Sunrise over Lower Red Rock Lake

Sunrise over Lower Red Rock Lake
Sunrise over Lower Red Rock Lake

Friday, December 21, 2012

Nature's Stocking Stuffers

I got out in Natalie's yard on Tuesday morning while the light was still beautiful. Almost immediately, I was distracted by some of the flowers and butterflies. I had to grab my camera and take the opening orange/gold rose. Then I saw another. Then a butterfly. Soon I was looking for more flowers and ended up taking pictures of most of them.

This is about the least flowers we ever have here.  It's the dormant season, except for crops and flowers that like cold weather, like greens, pansys, petunias, and other bedding plants. The roses only have a couple of blooms at a time.  Afew of the sages are still blooming and attracting bees, butterflies, and flies that mimic bumblebees.

So each bloom seems like a blessing and it's fun to visit them each day. And their insect visitors make them even more interesting.


Soon after Natalie moved here, we bought three roses at the Antique Rose Emporium,  a great place to shop for old and English roses.  We picked the three varieties because they were supposed to grow well here in our high humidity. They  have all done pretty well - don't need any spraying -  but only have sporadic blooms right now. This orange one was just opening when I was taking pictures and I noticed it finished opening by the end of the photo session.The other two are yellow and their blooms are falling apart and not photogenic.

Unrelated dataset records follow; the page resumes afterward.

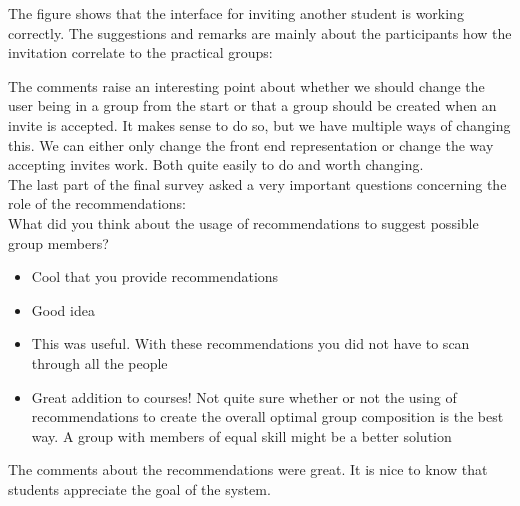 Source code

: The figure shows that the interface for inviting another student is working correctly.
The suggestions and remarks are mainly about the participants how the invitation correlate to the practical groups:

The comments raise an interesting point about whether we should change the user being in a group from the start or that a group should be created when an invite is accepted.
It makes sense to do so, but we have multiple ways of changing this.
We can either only change the front end representation or change the way accepting invites work.
Both quite easily to do and worth changing.\\

The last part of the final survey asked a very important questions concerning the role of the recommendations:\\
What did you think about the usage of recommendations to suggest possible group members?\\
\begin{itemize}
\item Cool that you provide recommendations
\item Good idea
\item This was useful. With these recommendations you did not have to scan through all the people
\item Great addition to courses! Not quite sure whether or not the using of recommendations to create the overall optimal group composition is the best way. A group with members of equal skill might be a better solution
\end{itemize}
The comments about the recommendations were great.
It is nice to know that students appreciate the goal of the system.\\

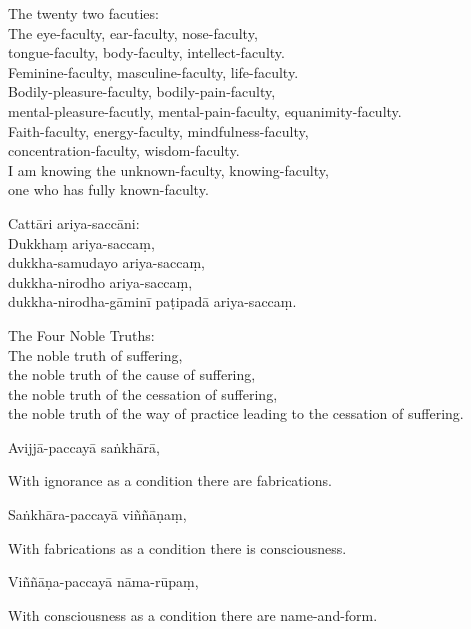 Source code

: \begin{english}
  The twenty two facuties:\\
  The eye-faculty, ear-faculty, nose-faculty,\\
  tongue-faculty, body-faculty, intellect-faculty.\\
  Feminine-faculty, masculine-faculty, life-faculty.\\
  Bodily-pleasure-faculty, bodily-pain-faculty,\\
  mental-pleasure-facutly, mental-pain-faculty, equanimity-faculty.\\
  Faith-faculty, energy-faculty, mindfulness-faculty,\\
  concentration-faculty, wisdom-faculty.\\
  I am knowing the unknown-faculty, knowing-faculty,\\
  one who has fully known-faculty.
\end{english}

Cattāri ariya-saccāni:\\
Dukkhaṃ ariya-saccaṃ,\\
dukkha-samudayo ariya-saccaṃ,\\
dukkha-nirodho ariya-saccaṃ,\\
dukkha-nirodha-gāminī paṭipadā ariya-saccaṃ.

\begin{english}
  The Four Noble Truths:\\
  The noble truth of suffering,\\
  the noble truth of the cause of suffering,\\
  the noble truth of the cessation of suffering,\\
  the noble truth of the way of practice leading to the cessation of suffering.
\end{english}

Avijjā-paccayā saṅkhārā,

\begin{english}
  With ignorance as a condition there are fabrications.
\end{english}

Saṅkhāra-paccayā viññāṇaṃ,

\begin{english}
  With fabrications as a condition there is consciousness.
\end{english}

Viññāṇa-paccayā nāma-rūpaṃ,

\begin{english}
  With consciousness as a condition there are name-and-form.
\end{english}

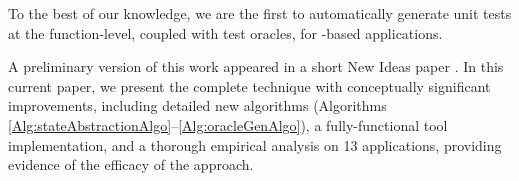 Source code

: %
To the best of our knowledge, we are the first to automatically generate unit tests at the function-level, coupled with test oracles, for  \javascript-based applications.

A preliminary version of this work appeared in a short New Ideas paper \cite{shabnam:ase13}. In this current paper, we present the complete technique with conceptually significant improvements, including detailed new algorithms (Algorithms \ref{Alg:stateAbstractionAlgo}--\ref{Alg:oracleGenAlgo}), a fully-functional tool implementation, and a thorough empirical analysis on 13 \javascript applications, providing evidence of the efficacy of the approach.

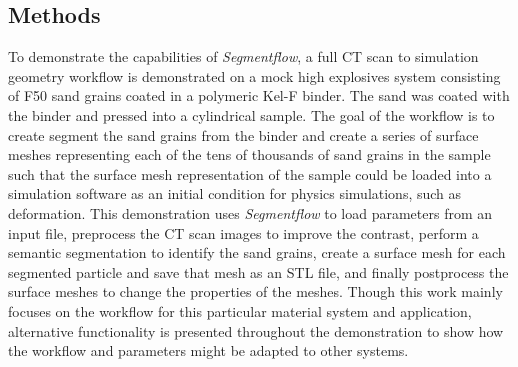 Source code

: \subsection{Methods}
To demonstrate the capabilities of \textit{Segmentflow},
a full CT scan to simulation geometry workflow is demonstrated on a
mock high explosives system
consisting of F50 sand grains coated in a polymeric Kel-F binder.
The sand was coated with the binder and pressed into a cylindrical
sample. The goal of the workflow is to create segment the sand grains from
the binder and create a series of surface meshes representing each of the
tens of thousands of sand grains in the sample such that the surface mesh
representation of the sample could be loaded into a simulation software as
an initial condition for physics simulations, such as deformation.
This demonstration uses \textit{Segmentflow} to load parameters from an
input file, preprocess the CT scan images to improve the contrast, perform
a semantic segmentation to identify the sand grains, create a surface mesh
for each segmented particle and save that mesh as an STL file, and finally
postprocess the surface meshes to change the properties of the meshes.
Though this work mainly focuses on the workflow for this particular material
system and application, alternative functionality is presented throughout
the demonstration to show how the workflow and parameters might be adapted
to other systems.

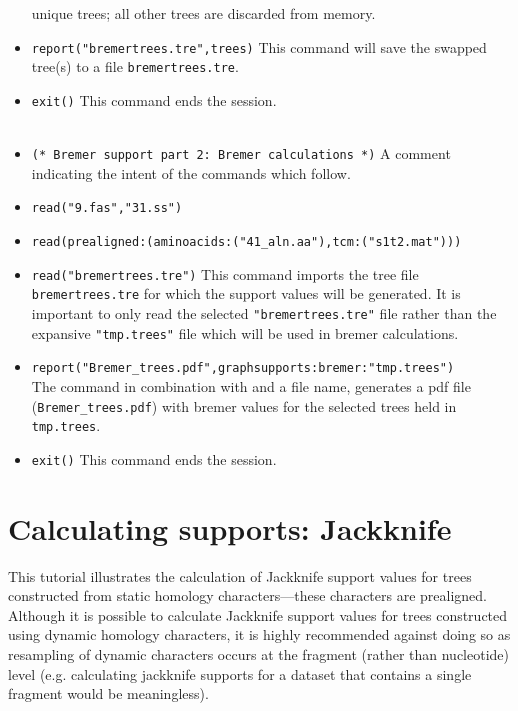 \begin{itemize}
 unique trees; all other trees are discarded from memory. 
\item \texttt{report("bremertrees.tre",trees)} This command will save the swapped tree(s) to a file 
\texttt{bremertrees.tre}. 
\item \texttt{exit()} This command ends the \poy session.
\\
\\
\item \texttt{(* Bremer support part 2: Bremer calculations *)}  A comment indicating the intent of the commands 
which follow.
\item \texttt{read("9.fas","31.ss")}
\item \texttt{read(prealigned:(aminoacids:("41\_aln.aa"),tcm:("s1t2.mat")))}
\item \texttt{read("bremertrees.tre")} This command imports the tree file \\ \texttt{bremertrees.tre} for which the support 
values will be generated.  It is important to only read the selected \texttt{"bremertrees.tre"} file rather than the 
expansive \texttt{"tmp.trees"} file which will be used in bremer calculations.
\item \texttt{report("Bremer\_trees.pdf",graphsupports:bremer:"tmp.trees")} \\The {} command 
in combination with  and a file name, generates a pdf file (\texttt{Bremer\_trees.pdf}) 
with bremer values for the selected trees held in \texttt{tmp.trees}.  
\item \texttt{exit()} This command ends the \poy session.
\end{itemize}


\section{Calculating supports: Jackknife}{\label{tutorial5}}

This tutorial illustrates the calculation of Jackknife support values for trees constructed from static homology 
characters---these characters are prealigned.  Although it is possible to calculate Jackknife support values for trees constructed using 
dynamic homology characters, it is highly recommended against doing so as resampling of dynamic characters occurs 
at the fragment (rather than nucleotide) level (e.g. calculating jackknife supports for a dataset that contains a single fragment
would be meaningless). 

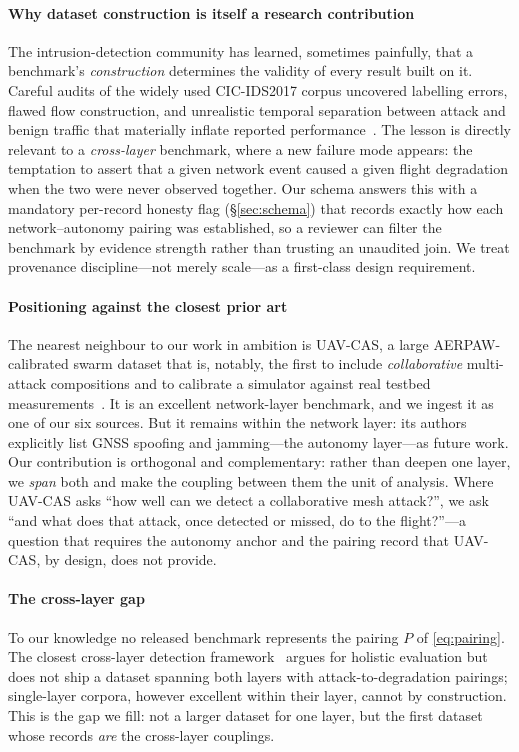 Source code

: \documentclass[conference]{IEEEtran}
\newcommand{\dataset}[1]{\textsc{#1}}
\begin{document}
\paragraph{Why dataset construction is itself a research contribution}
The intrusion-detection community has learned, sometimes painfully, that a
benchmark's \emph{construction} determines the validity of every result built on
it. Careful audits of the widely used CIC-IDS2017 corpus uncovered labelling
errors, flawed flow construction, and unrealistic temporal separation between
attack and benign traffic that materially inflate reported
performance~\cite{engelen2021troubleshooting,sharafaldin2018cicids}. The lesson
is directly relevant to a \emph{cross-layer} benchmark, where a new failure mode
appears: the temptation to assert that a given network event caused a given
flight degradation when the two were never observed together. Our schema answers
this with a mandatory per-record honesty flag (\S\ref{sec:schema}) that records
exactly how each network--autonomy pairing was established, so a reviewer can
filter the benchmark by evidence strength rather than trusting an unaudited join.
We treat provenance discipline---not merely scale---as a first-class design
requirement.

\paragraph{Positioning against the closest prior art}
The nearest neighbour to our work in ambition is \dataset{UAV-CAS}, a large
AERPAW-calibrated swarm dataset that is, notably, the first to include
\emph{collaborative} multi-attack compositions and to calibrate a simulator
against real testbed measurements~\cite{uavcas2026}. It is an excellent
network-layer benchmark, and we ingest it as one of our six sources. But it
remains within the network layer: its authors explicitly list GNSS
spoofing and jamming---the autonomy layer---as future work. Our contribution is
orthogonal and complementary: rather than deepen one layer, we \emph{span} both
and make the coupling between them the unit of analysis. Where \dataset{UAV-CAS}
asks ``how well can we detect a collaborative mesh attack?'', we ask ``and what
does that attack, once detected or missed, do to the flight?''---a question that
requires the autonomy anchor and the pairing record that \dataset{UAV-CAS}, by
design, does not provide.

\paragraph{The cross-layer gap}
To our knowledge no released benchmark represents the pairing $P$ of
\eqref{eq:pairing}. The closest cross-layer detection framework~\cite{hotd2023}
argues for holistic evaluation but does not ship a dataset spanning both layers
with attack-to-degradation pairings; single-layer corpora, however excellent
within their layer, cannot by construction. This is the gap we fill: not a
larger dataset for one layer, but the first dataset whose records \emph{are} the
cross-layer couplings.
\end{document}
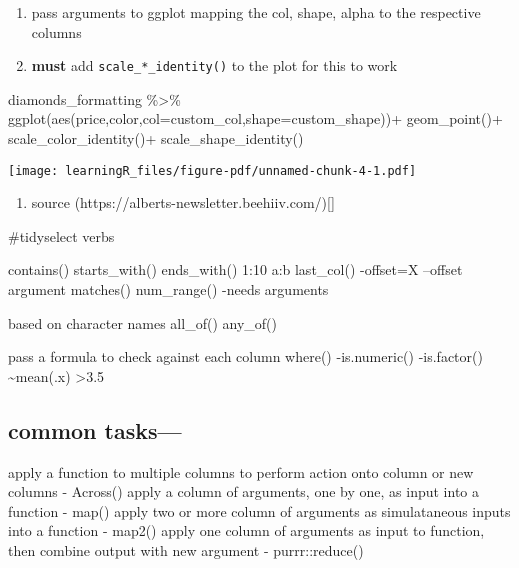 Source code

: \documentclass[
  letterpaper,
  DIV=11,
  numbers=noendperiod]{scrreprt}
\newenvironment{Shaded}{\begin{snugshade}}{\end{snugshade}}
\newcommand{\AttributeTok}[1]{\textcolor[rgb]{0.40,0.45,0.13}{#1}}
\newcommand{\FunctionTok}[1]{\textcolor[rgb]{0.28,0.35,0.67}{#1}}
\newcommand{\NormalTok}[1]{\textcolor[rgb]{0.00,0.23,0.31}{#1}}
\newcommand{\SpecialCharTok}[1]{\textcolor[rgb]{0.37,0.37,0.37}{#1}}
\providecommand{\tightlist}{%
  \setlength{\itemsep}{0pt}\setlength{\parskip}{0pt}}\usepackage{longtable,booktabs,array}
\begin{document}
\begin{enumerate}
\def\labelenumi{\arabic{enumi})}
\setcounter{enumi}{2}
\tightlist
\item
  pass arguments to ggplot mapping the col, shape, alpha to the
  respective columns
\item
  \textbf{must} add \texttt{scale\_*\_identity()} to the plot for this
  to work
\end{enumerate}

\begin{Shaded}
\begin{Highlighting}[]
\NormalTok{diamonds\_formatting }\SpecialCharTok{\%\textgreater{}\%} 
  \FunctionTok{ggplot}\NormalTok{(}\FunctionTok{aes}\NormalTok{(price,color,}\AttributeTok{col=}\NormalTok{custom\_col,}\AttributeTok{shape=}\NormalTok{custom\_shape))}\SpecialCharTok{+}
  \FunctionTok{geom\_point}\NormalTok{()}\SpecialCharTok{+}
  \FunctionTok{scale\_color\_identity}\NormalTok{()}\SpecialCharTok{+}
  \FunctionTok{scale\_shape\_identity}\NormalTok{()}
\end{Highlighting}
\end{Shaded}

\texttt{[image: learningR\_files/figure-pdf/unnamed-chunk-4-1.pdf]}

\begin{enumerate}
\def\labelenumi{\arabic{enumi})}
\setcounter{enumi}{4}
\tightlist
\item
  source (https://alberts-newsletter.beehiiv.com/){[}{]}
\end{enumerate}

\#tidyselect verbs

contains() starts\_with() ends\_with() 1:10 a:b last\_col() -offset=X
--offset argument matches() num\_range() -needs arguments

based on character names all\_of() any\_of()

pass a formula to check against each column where() -is.numeric()
-is.factor() \textasciitilde mean(.x) \textgreater3.5

\subsection{common tasks---}\label{common-tasks}

apply a function to multiple columns to perform action onto column or
new columns - Across() apply a column of arguments, one by one, as input
into a function - map() apply two or more column of arguments as
simulataneous inputs into a function - map2() apply one column of
arguments as input to function, then combine output with new argument -
purrr::reduce()
\end{document}

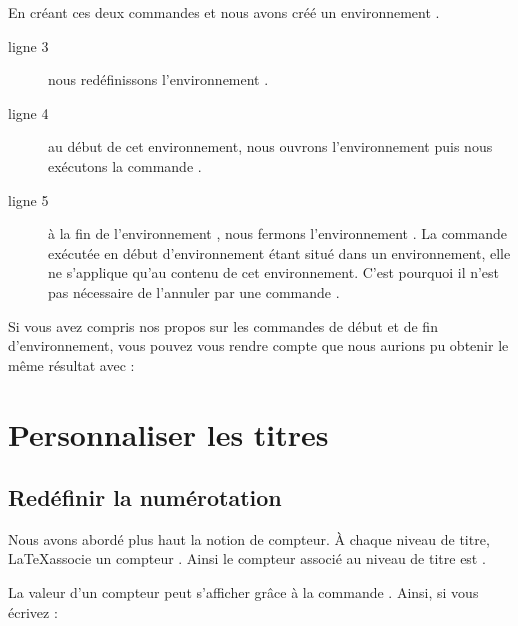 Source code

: En créant ces deux commandes  et  nous avons créé un environnement .

\begin{description}
\item[ligne 3]nous redéfinissons l'environnement .
\item[ligne 4]au début de cet environnement, nous ouvrons l'environnement  puis nous exécutons la commande .
\item[ligne 5]à la fin de l'environnement , nous fermons l'environnement . La commande  exécutée en début d'environnement étant situé dans un environnement, elle ne s'applique qu'au contenu de cet environnement. C'est pourquoi il n'est pas nécessaire de l'annuler par une commande . 
\end{description}

\begin{plusloins}
Si vous avez compris nos propos sur les commandes de début et de fin d'environnement, vous pouvez vous rendre compte que nous aurions pu obtenir le même résultat avec :

\begin{latexcode}
\let\oldquotation\quotation
\let\endoldquotation\endquotation
\renewcommand{\quotation}{\oldquotation\singlespace}
\renewcommand{\endquotation}{\endoldquotation}
\end{latexcode}

\end{plusloins}

\section{Personnaliser les titres}

\subsection{Redéfinir la numérotation}\label{apparencecompteur}
Nous avons abordé plus haut la notion de compteur. À chaque niveau de titre, \LaTeX associe un compteur . Ainsi le compteur associé au niveau de titre  est .

La valeur d'un compteur peut s'afficher grâce à la commande . Ainsi, si vous écrivez :
 
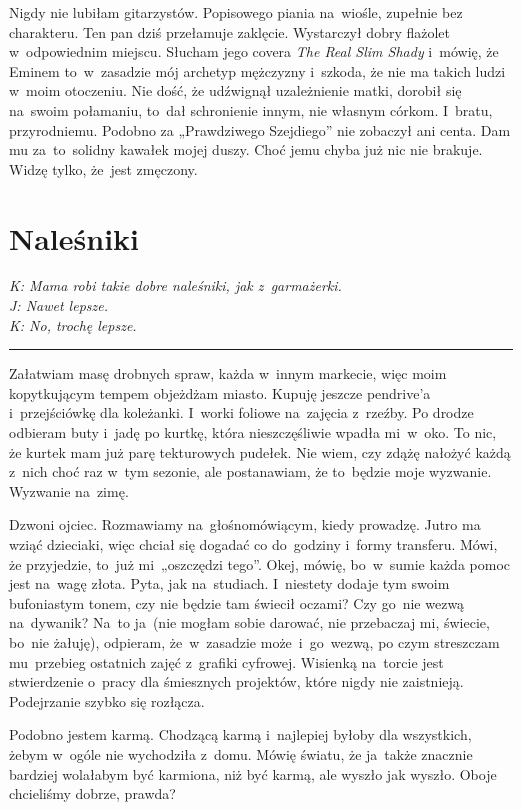 \documentclass[9pt, a5paper]{memoir}
\begin{document}
Nigdy nie lubiłam gitarzystów. Popisowego piania na~wiośle, zupełnie bez charakteru. Ten pan dziś przełamuje zaklęcie. Wystarczył dobry flażolet w~odpowiednim miejscu. Słucham jego covera \textit{The Real Slim Shady} i~mówię, że Eminem to~w~zasadzie mój archetyp mężczyzny i~szkoda, że nie ma takich ludzi w~moim otoczeniu. Nie dość, że udźwignął uzależnienie matki, dorobił się na~swoim połamaniu, to~dał schronienie innym, nie własnym córkom. I~bratu, przyrodniemu. Podobno za „Prawdziwego Szejdiego” nie zobaczył ani centa. Dam mu za~to~solidny kawałek mojej duszy. Choć jemu chyba już nic nie brakuje. Widzę tylko, że~jest zmęczony.

\newpage
\section{Naleśniki}
{
\itshape
K: Mama robi takie dobre naleśniki, jak z~garmażerki.\\
J: Nawet lepsze.\\
K: No, trochę lepsze.
}

\fancybreak{* \quad * \quad *}

Załatwiam masę drobnych spraw, każda w~innym markecie, więc moim kopytkującym tempem objeżdżam miasto. Kupuję jeszcze pendrive'a i~przejściówkę dla koleżanki. I~worki foliowe na~zajęcia z~rzeźby. Po drodze odbieram buty i~jadę po kurtkę, która nieszczęśliwie wpadła mi~w~oko. To nic, że kurtek mam już parę tekturowych pudełek. Nie wiem, czy zdążę nałożyć każdą z~nich choć raz w~tym sezonie, ale postanawiam, że to~będzie moje wyzwanie. Wyzwanie na~zimę.

Dzwoni ojciec. Rozmawiamy na~głośnomówiącym, kiedy prowadzę. Jutro ma wziąć dzieciaki, więc chciał się dogadać co do~godziny i~formy transferu. Mówi, że przyjedzie, to~już mi~„oszczędzi tego”. Okej, mówię, bo~w~sumie każda pomoc jest na~wagę złota. Pyta, jak na~studiach. I~niestety dodaje tym swoim bufoniastym tonem, czy nie będzie tam świecił oczami? Czy go~nie wezwą na~dywanik? Na~to ja~(nie mogłam sobie darować, nie przebaczaj mi, świecie, bo~nie żałuję), odpieram, że~w~zasadzie może~i~go~wezwą, po czym streszczam mu~przebieg ostatnich zajęć z~grafiki cyfrowej. Wisienką na~torcie jest stwierdzenie o~pracy dla śmiesznych projektów, które nigdy nie zaistnieją. Podejrzanie szybko się rozłącza.

Podobno jestem karmą. Chodzącą karmą i~najlepiej byłoby dla wszystkich, żebym w~ogóle nie wychodziła z~domu. Mówię światu, że ja~także znacznie bardziej wolałabym być karmiona, niż być karmą, ale wyszło jak wyszło. Oboje chcieliśmy dobrze, prawda?
\end{document}

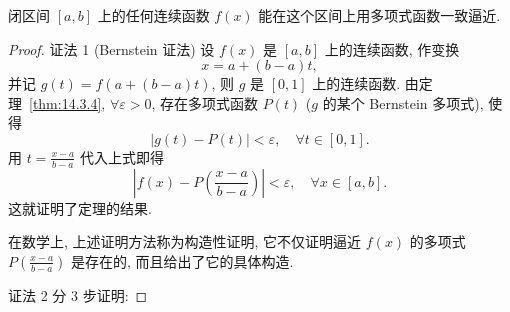 \begin{theorem}[Weierstrass]\label{thm:14.3.5}
闭区间 $[a,b]$ 上的任何连续函数 $f(x)$ 能在这个区间上用多项式函数一致逼近.
\end{theorem}

\begin{proof}
证法 1 (Bernstein 证法) 设 $f(x)$ 是 $[a,b]$ 上的连续函数, 作变换
\[
  x=a+(b-a)t,
\]
并记 $g(t)=f(a+(b-a)t)$, 则 $g$ 是 $[0,1]$ 上的连续函数. 由定理~\ref{thm:14.3.4}, $\forall\varepsilon>0$, 存在多项式函数 $P(t)$ ($g$ 的某个 Bernstein 多项式), 使得
\[
  |g(t)-P(t)|<\varepsilon,\quad\forall t\in[0,1].
\]
用 $t=\frac{x-a}{b-a}$ 代入上式即得
\[
  \left|f(x)-P\left(\frac{x-a}{b-a}\right)\right|<\varepsilon,\quad\forall x\in[a,b].
\]
这就证明了定理的结果.

在数学上, 上述证明方法称为构造性证明, 它不仅证明逼近 $f(x)$ 的多项式 $P\left(\frac{x-a}{b-a}\right)$ 是存在的, 而且给出了它的具体构造.

证法 2 分 $3$ 步证明:


\end{proof}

There are a few monarchs still flying around. Two weeks ago, just before I went to Louisiana, there were 27 monarch caterpillars feeding on several Mexican milkweed plants. When I got back, there were only a couple left, but most of the leaves were gone and the remaining caterpillars were eating on the seed pods and the stems.  I found a few of the chrysalises while I was pruning and weeding. 


 Then I noticed this tiny drama. These two guys were having a gobbling contest to see who could eat the last leaf fastest. I threw the game to the caterpillar when I plucked and stomped the snail. By day's end, there were only two caterpillars and one was eating a seed pod.


 We had a few other butterflies flying around this day.  A Red Admiral who prefers to feed upside down was checking out the purple saliva.


The grass skippers are almost gone. The ones that are left love this red and yellow lantana that is scheduled to be moved, either when it stops blooming, or in late January. Got to move it before spring which will happen the middle of February so the neighboring rose bush can get its space back.

Paper whites usually start blooming in December. However, this is currently the only blooming one in the yard. Its relatives are all still in bud.


Blue mist flower has volunteered everywhere, much to the delight of the monarchs, queens and other butterflies. This is the last blooming  mist plant in the yard. I'm busy cutting the seed heads back on the others to neaten up the garden.


The flowers of the abutilon bush (really a small tree) look like lanterns when they are back-lit.



The pansys that Zootie and I hauled home in a wagon after my car ended up in the shop on pick-up day are growing well and making faces.



And we are still getting a few eggplants - these are ready to harvest and will make a meal for two. The tomatoes are starting to color up. We have to pick them almost green or the squirrels feast on them. So far we have only parsley, dill, and cillantro growing but I hope to get several kinds of lettuce, mustard, spinich, Swiss chard, and bitter greens growing soon.



Before I knew it, an hour of fun was done and I was behind on gardening and getting my stuff packed up for 4 days of birding and paddling. I'll be doing the Bolivar Christmas Count, in the portion that is Anahuac NWR, on Thursday. AND I had had a previous  thirty minutes of fun, walking on the beach with Natalie and two dogs, watching the sunrise, and enjoying the shore birds and sounds of the waves. So I was well gifted with all these little stocking stuffers.